TACLOBAN, Philippines — Close your eyes and hold your breath, and you could imagine you are in a normal sports stadium. You hear a ball bouncing and the children's cheers echoing under the cavernous dome.
Open your eyes and you see rain-soaked trash littering almost every inch of the ground and exhausted refugees sprawled across seats. A sign taped on the wall next to a small, dank room by the stairwell tells people in rough terms not to relieve themselves there. It is clear from the stench that many have ignored this advice.
For the thousands of people jamming the Tacloban City Astrodome, the great hall with a solid roof was a heaven-sent refuge when Typhoon Haiyan rammed the eastern Philippines last week. Evacuated from their homes along the coast in time, they had a place to hide from the furious winds and gigantic water surge.
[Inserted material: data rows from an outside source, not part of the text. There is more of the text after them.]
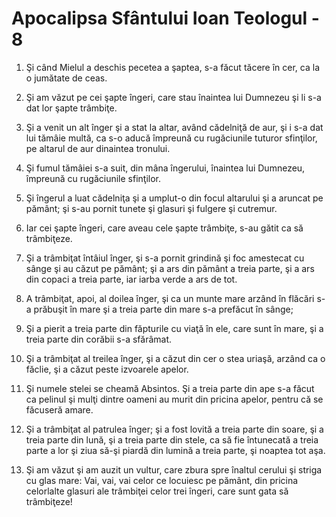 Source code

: # Apocalipsa Sf&#226;ntului Ioan Teologul - 8

1. Şi când Mielul a deschis pecetea a şaptea, s-a făcut tăcere în cer, ca la o jumătate de ceas. 

2. Şi am văzut pe cei şapte îngeri, care stau înaintea lui Dumnezeu şi li s-a dat lor şapte trâmbiţe. 

3. Şi a venit un alt înger şi a stat la altar, având cădelniţă de aur, şi i s-a dat lui tămâie multă, ca s-o aducă împreună cu rugăciunile tuturor sfinţilor, pe altarul de aur dinaintea tronului. 

4. Şi fumul tămâiei s-a suit, din mâna îngerului, înaintea lui Dumnezeu, împreună cu rugăciunile sfinţilor. 

5. Şi îngerul a luat cădelniţa şi a umplut-o din focul altarului şi a aruncat pe pământ; şi s-au pornit tunete şi glasuri şi fulgere şi cutremur. 

6. Iar cei şapte îngeri, care aveau cele şapte trâmbiţe, s-au gătit ca să trâmbiţeze. 

7. Şi a trâmbiţat întâiul înger, şi s-a pornit grindină şi foc amestecat cu sânge şi au căzut pe pământ; şi a ars din pământ a treia parte, şi a ars din copaci a treia parte, iar iarba verde a ars de tot. 

8. A trâmbiţat, apoi, al doilea înger, şi ca un munte mare arzând în flăcări s-a prăbuşit în mare şi a treia parte din mare s-a prefăcut în sânge; 

9. Şi a pierit a treia parte din făpturile cu viaţă în ele, care sunt în mare, şi a treia parte din corăbii s-a sfărâmat. 

10. Şi a trâmbiţat al treilea înger, şi a căzut din cer o stea uriaşă, arzând ca o făclie, şi a căzut peste izvoarele apelor. 

11. Şi numele stelei se cheamă Absintos. Şi a treia parte din ape s-a făcut ca pelinul şi mulţi dintre oameni au murit din pricina apelor, pentru că se făcuseră amare. 

12. Şi a trâmbiţat al patrulea înger; şi a fost lovită a treia parte din soare, şi a treia parte din lună, şi a treia parte din stele, ca să fie întunecată a treia parte a lor şi ziua să-şi piardă din lumină a treia parte, şi noaptea tot aşa. 

13. Şi am văzut şi am auzit un vultur, care zbura spre înaltul cerului şi striga cu glas mare: Vai, vai, vai celor ce locuiesc pe pământ, din pricina celorlalte glasuri ale trâmbiţei celor trei îngeri, care sunt gata să trâmbiţeze! 

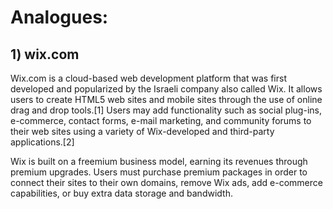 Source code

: # Analogues:
## 1) wix.com

Wix.com is a cloud-based web development platform that was first developed 
and popularized by the Israeli company also called Wix. It allows users to
create HTML5 web sites and mobile sites through the use of online drag and 
drop tools.[1] Users may add functionality such as social plug-ins, e-commerce,
contact forms, e-mail marketing, and community forums to their web sites using a
variety of Wix-developed and third-party applications.[2]

Wix is built on a freemium business model, earning its revenues through premium upgrades. 
Users must purchase premium packages in order to connect their sites to their own domains,
remove Wix ads, add e-commerce capabilities, or buy extra data storage and bandwidth.
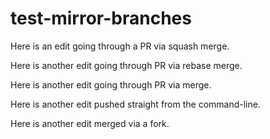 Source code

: # test-mirror-branches

Here is an edit going through a PR via squash merge.

Here is another edit going through PR via rebase merge.

Here is another edit going through PR via merge.

Here is another edit pushed straight from the command-line.

Here is another edit merged via a fork.
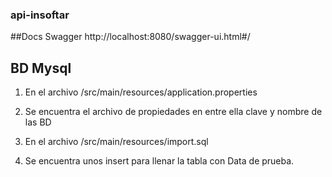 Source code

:### api-insoftar

##Docs Swagger
  http://localhost:8080/swagger-ui.html#/
  
## BD Mysql

1. En el archivo /src/main/resources/application.properties

2. Se encuentra el archivo de propiedades en entre ella clave y nombre de las BD

3. En el archivo /src/main/resources/import.sql

4. Se encuentra unos insert para llenar la tabla con Data de prueba. 
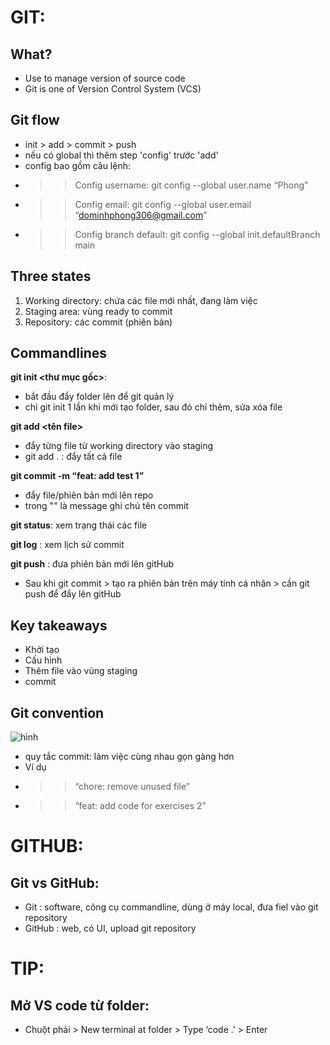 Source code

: # GIT:
## What?
- Use to manage version of source code
- Git is one of Version Control System (VCS)
## Git flow
- init > add > commit > push
- nếu có global thì thêm step 'config' trước 'add'
- config bao gồm câu lệnh:
- >> Config username: git config --global user.name “Phong”
- >> Config email: git config --global user.email “dominhphong306@gmail.com”
- >> Config branch default: git config --global init.defaultBranch main
## Three states
1. Working directory: chứa các file mới nhất, đang làm việc
2. Staging area: vùng ready to commit
3. Repository: các commit (phiên bản)
## Commandlines
**git init <thư mục gốc>**: 
- bắt đầu đẩy folder lên để git quản lý  
- chỉ git init 1 lần khi mới tạo folder, sau đó chỉ thêm, sửa xóa file

**git add <tên file>** 
- đẩy từng file từ working directory vào staging 
- git add . : đẩy tất cả file

**git commit -m “feat: add test 1”**
- đẩy file/phiên bản mới lên repo
- trong "" là message ghi chú tên commit

**git status**: xem trạng thái các file

**git log** : xem lịch sử commit

**git push** : đưa phiên bản mới lên gitHub
- Sau khi git commit > tạo ra phiên bản trên máy tính cá nhân > cần git push để đẩy lên gitHub

## Key takeaways
- Khởi tạo
- Cấu hình
- Thêm file vào vùng staging
- commit  

## Git convention 
![hình](https://th.bing.com/th/id/OIP.zjvAn2mk3sdI8o-VS58AaQHaDH?r=0&rs=1&pid=ImgDetMain&cb=idpwebp1&o=7&rm=3)
- quy tắc commit: làm việc cùng nhau gọn gàng hơn
- Ví dụ
- >> “chore: remove unused file”
- >> “feat: add code for exercises 2”

# GITHUB:
## Git vs GitHub:
- Git : software, công cụ commandline, dùng ở máy local, đưa fiel vào git repository
- GitHub : web, có UI, upload git repository

# TIP:
## Mở VS code từ folder:
- Chuột phải > New terminal at folder > Type ‘code .’ > Enter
But along with shelter, their constant companions now are misery and hunger.
It's been six days since the typhoon struck but no aid has arrived at the Astrodome. Not a single relief worker is in sight.
"What can we do? There's nothing we can do!" said Corazon Cecleno, a volunteer with the village council who had handed out food stamps to the occupants — stamps for food that has yet to arrive. "We really want to know why the distribution of help is so slow."
The people staying here find water wherever they can — from a broken water pipe on the side of the road, from a tarp in a former office building nearby. The water tastes bad — salty — but there is nothing else available and they are desperate.
Just as New Orleans residents took refuge in the Superdome during Hurricane Katrina, thousands of Filipinos are squatting here: inside the stadium, in the ruined shops and restaurants that line it, and under tarpaulins on the grass outside.
Maria Consuelo Martinez, 38, is nine months pregnant and jammed in an abandoned restaurant at the dome along with five families. Her naked 2-year-old son, Mark, sits next to her on a piece of plywood. She has only one outfit for him, and it is drying after a wash. Her 5-year-old daughter, Maria, stares vacantly. Sodden laundry hangs from ropes crisscrossing the room. Flies are everywhere and the tiled floor is slick with filth.
Her husband wanders around, begging for food. Some friends found sacks of ocean-soaked rice at a warehouse and gave the family one. They are drying the grains in the sun on a blue tarp, hoping it will be edible, knowing it will be salty. They have a bottle of well water to cook and wash with, but it tastes like the ocean and they aren't convinced it's safe. They drink it anyway.
"We have no choice," says Moses Rosilio, a neighbor who is squatting in the restaurant with Martinez.
Her baby is due by the end of the month. She has no idea where she'll deliver.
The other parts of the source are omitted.